Cooperation needed to minimize economic risk brought by Fukushima water dumping
Published: Aug 23, 2023 11:07 PM
Japan's reckless dumping of nuclear wastewater poses a grave danger to Earth. Cartoon: Carlos Latuff

Japan's reckless dumping of nuclear wastewater poses a grave danger to Earth. Cartoon: Carlos Latuff

Simply to save money, Japan is set to dump Fukushima nuclear-contaminated wastewater into the ocean starting on Thursday. However, it is foreseeable that Japan's irresponsible behavior will result in serious economic consequences. Asian countries need to work together to minimize the negative effects while also figuring out acceptable solutions to help avoid possible economic chaos.

Ahead of Japan's planned move to dump the contaminated wastewater, media reports said some South Korean shoppers are buying salt and seafood in bulk, and retailers are stockpiling products in fears of a supply shortage. Although South Korean officials have been actively working to reduce public unease about the dumping of the nuclear-contaminated water, it has had little effect. 

What is undeniable is that Japan's irresponsible behavior will have a negative impact far and wide, creating problems and even economic chaos for Asia.
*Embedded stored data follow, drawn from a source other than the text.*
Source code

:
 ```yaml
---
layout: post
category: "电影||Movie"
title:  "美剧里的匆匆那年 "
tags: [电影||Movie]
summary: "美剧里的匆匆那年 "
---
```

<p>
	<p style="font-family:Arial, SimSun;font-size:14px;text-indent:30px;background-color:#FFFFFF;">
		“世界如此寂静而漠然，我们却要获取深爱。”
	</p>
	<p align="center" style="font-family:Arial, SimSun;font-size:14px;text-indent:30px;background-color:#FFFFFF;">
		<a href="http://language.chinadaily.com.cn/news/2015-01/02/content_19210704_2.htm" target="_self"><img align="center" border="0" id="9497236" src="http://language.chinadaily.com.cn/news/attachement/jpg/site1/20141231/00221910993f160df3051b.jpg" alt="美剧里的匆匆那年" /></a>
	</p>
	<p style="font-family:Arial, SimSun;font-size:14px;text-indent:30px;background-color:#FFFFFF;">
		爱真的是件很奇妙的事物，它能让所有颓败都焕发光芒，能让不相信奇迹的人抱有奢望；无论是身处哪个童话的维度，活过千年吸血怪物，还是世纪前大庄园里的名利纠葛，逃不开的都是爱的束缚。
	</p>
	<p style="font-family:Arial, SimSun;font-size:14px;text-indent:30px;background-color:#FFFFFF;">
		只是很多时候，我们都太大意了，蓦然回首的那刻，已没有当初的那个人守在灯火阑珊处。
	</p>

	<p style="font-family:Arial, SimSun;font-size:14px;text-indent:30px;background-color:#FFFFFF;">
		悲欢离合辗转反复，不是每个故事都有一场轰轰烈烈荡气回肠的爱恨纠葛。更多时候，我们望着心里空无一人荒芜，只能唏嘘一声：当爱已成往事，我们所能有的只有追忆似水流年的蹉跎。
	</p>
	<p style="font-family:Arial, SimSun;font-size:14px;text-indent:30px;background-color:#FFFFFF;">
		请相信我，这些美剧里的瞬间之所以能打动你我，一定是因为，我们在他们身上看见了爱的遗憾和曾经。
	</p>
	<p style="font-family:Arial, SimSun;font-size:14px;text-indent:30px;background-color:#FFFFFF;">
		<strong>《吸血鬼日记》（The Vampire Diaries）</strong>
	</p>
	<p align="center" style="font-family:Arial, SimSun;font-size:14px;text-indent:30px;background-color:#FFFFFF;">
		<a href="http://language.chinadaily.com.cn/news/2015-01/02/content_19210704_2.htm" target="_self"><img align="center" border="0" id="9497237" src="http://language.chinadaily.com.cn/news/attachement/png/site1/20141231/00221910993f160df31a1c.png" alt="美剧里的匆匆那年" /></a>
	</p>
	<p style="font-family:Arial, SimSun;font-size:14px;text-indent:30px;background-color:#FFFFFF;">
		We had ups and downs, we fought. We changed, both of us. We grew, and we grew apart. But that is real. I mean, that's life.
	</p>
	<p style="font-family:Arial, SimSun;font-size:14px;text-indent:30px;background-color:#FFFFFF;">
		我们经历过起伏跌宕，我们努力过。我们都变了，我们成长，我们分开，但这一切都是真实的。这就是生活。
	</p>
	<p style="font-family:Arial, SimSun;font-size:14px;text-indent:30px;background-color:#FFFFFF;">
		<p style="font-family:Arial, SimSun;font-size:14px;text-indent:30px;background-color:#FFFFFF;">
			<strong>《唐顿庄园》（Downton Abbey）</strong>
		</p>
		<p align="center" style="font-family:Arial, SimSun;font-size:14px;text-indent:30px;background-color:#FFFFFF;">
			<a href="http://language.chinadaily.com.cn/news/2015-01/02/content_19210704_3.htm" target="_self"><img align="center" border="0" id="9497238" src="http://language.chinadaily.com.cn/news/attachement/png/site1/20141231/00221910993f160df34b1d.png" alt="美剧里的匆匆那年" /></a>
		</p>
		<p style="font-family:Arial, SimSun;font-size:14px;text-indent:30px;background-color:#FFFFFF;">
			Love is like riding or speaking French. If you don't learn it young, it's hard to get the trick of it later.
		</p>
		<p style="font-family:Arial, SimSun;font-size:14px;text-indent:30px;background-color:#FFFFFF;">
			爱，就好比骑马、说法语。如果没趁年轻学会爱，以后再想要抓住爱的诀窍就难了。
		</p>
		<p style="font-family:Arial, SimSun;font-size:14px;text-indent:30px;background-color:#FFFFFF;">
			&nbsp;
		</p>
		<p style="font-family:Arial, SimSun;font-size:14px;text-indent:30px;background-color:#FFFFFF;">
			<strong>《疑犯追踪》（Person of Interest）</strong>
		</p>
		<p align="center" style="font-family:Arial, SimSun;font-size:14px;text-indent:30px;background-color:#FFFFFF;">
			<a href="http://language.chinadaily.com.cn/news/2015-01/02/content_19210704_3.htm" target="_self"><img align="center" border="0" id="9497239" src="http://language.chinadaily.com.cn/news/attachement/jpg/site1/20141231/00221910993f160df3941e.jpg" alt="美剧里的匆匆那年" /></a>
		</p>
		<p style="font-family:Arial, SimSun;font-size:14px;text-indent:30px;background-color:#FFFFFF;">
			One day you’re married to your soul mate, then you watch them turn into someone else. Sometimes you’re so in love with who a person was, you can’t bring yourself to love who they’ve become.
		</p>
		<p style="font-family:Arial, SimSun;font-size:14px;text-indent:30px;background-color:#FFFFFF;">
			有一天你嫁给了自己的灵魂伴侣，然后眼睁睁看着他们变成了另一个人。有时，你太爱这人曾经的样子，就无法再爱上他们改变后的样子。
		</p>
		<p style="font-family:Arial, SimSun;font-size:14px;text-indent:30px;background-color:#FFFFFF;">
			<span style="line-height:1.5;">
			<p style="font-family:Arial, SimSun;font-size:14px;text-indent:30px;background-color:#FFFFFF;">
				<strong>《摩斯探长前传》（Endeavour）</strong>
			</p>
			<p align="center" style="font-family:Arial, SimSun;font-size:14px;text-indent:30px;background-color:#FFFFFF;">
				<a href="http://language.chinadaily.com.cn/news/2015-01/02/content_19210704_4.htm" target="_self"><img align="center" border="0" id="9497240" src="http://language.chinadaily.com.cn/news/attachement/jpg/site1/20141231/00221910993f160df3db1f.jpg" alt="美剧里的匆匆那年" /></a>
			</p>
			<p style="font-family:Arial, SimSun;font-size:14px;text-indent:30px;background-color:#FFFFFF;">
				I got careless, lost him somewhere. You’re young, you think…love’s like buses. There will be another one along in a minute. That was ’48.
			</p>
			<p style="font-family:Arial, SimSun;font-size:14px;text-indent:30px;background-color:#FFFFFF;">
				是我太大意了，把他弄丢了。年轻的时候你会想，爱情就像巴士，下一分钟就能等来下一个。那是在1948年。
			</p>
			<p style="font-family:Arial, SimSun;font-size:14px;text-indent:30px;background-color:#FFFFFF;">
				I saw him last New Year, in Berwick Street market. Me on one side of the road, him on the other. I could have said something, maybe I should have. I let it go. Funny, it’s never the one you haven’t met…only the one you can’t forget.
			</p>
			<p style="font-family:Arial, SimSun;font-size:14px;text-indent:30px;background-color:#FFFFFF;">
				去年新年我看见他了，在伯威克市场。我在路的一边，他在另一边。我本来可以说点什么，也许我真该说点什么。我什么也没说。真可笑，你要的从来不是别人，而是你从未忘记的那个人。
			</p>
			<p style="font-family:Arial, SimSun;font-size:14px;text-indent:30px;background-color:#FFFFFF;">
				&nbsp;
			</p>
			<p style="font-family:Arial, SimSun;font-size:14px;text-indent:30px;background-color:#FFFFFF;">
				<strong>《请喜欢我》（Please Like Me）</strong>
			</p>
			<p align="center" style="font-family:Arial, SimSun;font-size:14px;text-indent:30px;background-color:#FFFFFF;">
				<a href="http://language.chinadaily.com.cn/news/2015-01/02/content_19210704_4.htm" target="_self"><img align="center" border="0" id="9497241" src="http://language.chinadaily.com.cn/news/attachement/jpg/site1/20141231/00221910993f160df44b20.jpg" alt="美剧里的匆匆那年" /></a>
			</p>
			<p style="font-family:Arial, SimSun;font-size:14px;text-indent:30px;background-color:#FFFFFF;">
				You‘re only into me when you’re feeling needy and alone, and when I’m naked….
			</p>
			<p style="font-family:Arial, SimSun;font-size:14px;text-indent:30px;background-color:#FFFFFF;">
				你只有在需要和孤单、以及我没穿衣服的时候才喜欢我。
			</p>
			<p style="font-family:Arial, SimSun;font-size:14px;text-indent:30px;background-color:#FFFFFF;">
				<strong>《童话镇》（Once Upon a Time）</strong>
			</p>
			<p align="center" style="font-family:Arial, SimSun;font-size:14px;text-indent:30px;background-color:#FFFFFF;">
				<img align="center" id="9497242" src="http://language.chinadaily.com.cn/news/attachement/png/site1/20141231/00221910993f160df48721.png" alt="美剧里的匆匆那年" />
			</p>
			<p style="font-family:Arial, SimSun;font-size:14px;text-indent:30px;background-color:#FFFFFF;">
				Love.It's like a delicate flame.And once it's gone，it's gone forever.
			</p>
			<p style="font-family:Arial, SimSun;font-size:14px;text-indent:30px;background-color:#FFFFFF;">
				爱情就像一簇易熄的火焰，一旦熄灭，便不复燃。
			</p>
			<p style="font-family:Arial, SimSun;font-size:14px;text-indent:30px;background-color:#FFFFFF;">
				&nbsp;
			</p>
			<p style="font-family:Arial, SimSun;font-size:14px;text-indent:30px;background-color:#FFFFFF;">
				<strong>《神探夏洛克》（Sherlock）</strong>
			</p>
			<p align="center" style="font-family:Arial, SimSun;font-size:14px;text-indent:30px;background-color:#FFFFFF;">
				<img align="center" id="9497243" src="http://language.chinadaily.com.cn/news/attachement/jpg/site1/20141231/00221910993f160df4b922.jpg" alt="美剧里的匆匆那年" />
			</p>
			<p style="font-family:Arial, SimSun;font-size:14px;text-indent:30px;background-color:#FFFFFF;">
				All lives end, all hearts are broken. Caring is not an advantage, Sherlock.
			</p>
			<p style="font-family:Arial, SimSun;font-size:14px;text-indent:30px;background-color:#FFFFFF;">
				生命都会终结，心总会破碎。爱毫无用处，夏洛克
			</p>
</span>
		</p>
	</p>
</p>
The first thing to consider is the agriculture, animal husbandry and fishery sectors. For instance, fishing industry groups in Japan and the wider region have voiced concerns about their livelihoods, as they fear consumers will avoid buying seafood. 

Nuclear-contaminated water would make people around the world lose confidence in Japan's seafood and marine products, which could deal a blow to the country's fishing industry and thus the Japanese economy. This will send a shock wave across global markets, with Asian economies among the first to feel the pain.

Japan is surrounded by some of the world's richest fishing grounds. If Japan starts dumping nuclear-contaminated water from the tsunami-hit Fukushima nuclear power plant into the Pacific Ocean, the move will inevitably add to the multiple crises and growing challenges facing some Asian economies. 

At the very least, the risk of a global fishery industry crisis has arisen, and Asia will be the epicenter of the disaster. We should be prepared for a worst-case scenario amid a possible restructuring of the fishery supply chain.

While it may be too early to accurately assess the damage Japan's nuclear-contaminated water would cause to the Asian economy, economic problems exposed by Japan's irresponsible behavior are alarming for policymakers in Asian countries. Asian economies should strengthen cooperation to address potential economic risks and chaos.

First, cooperation should be enhanced to ease a possible supply shortage of seafood and marine products. The prices of marine products are expected to increase if there is a supply shortage, and this will perhaps exacerbate inflation concerns in Asian countries. Emergency measures should be taken to ensure market stability, especially for low-income groups. In this process, cooperation is necessary in releasing food reserves and other aspects.

Second, losses in the real economy will probably cause turmoil in the financial system, and eventually the stock market. Some analysts said a weak yen, high inflation and rising unemployment might compel Japan to tighten monetary policy soon. It remains to be seen whether Japan's nuclear-contaminated water will exacerbate financial turmoil in Asia and create more economic risks. Asian countries need to strengthen financial coordination and cooperation to ensure market stability.

Third, the ocean economy accounts for a significant part of some developing economies of Asia and the Pacific, and many people in the region depend on the ocean for their livelihoods. Policymakers in Asian countries should strengthen cooperation to ensure the sustainable development of the marine economy.

It is extremely selfish and irresponsible for the Japanese government to announce its decision to dump nuclear-contaminated water into the ocean, and by doing so, Japan is putting its selfish interests above the regional economy and disrupting Asian supply chains. 

Asian economies should take all steps necessary to protect the marine environment, ensure food safety and safeguard people's lives and health. In this process, regional cooperation is the best way to mitigate risks in uncertain times.

The author is a reporter with the Global Times.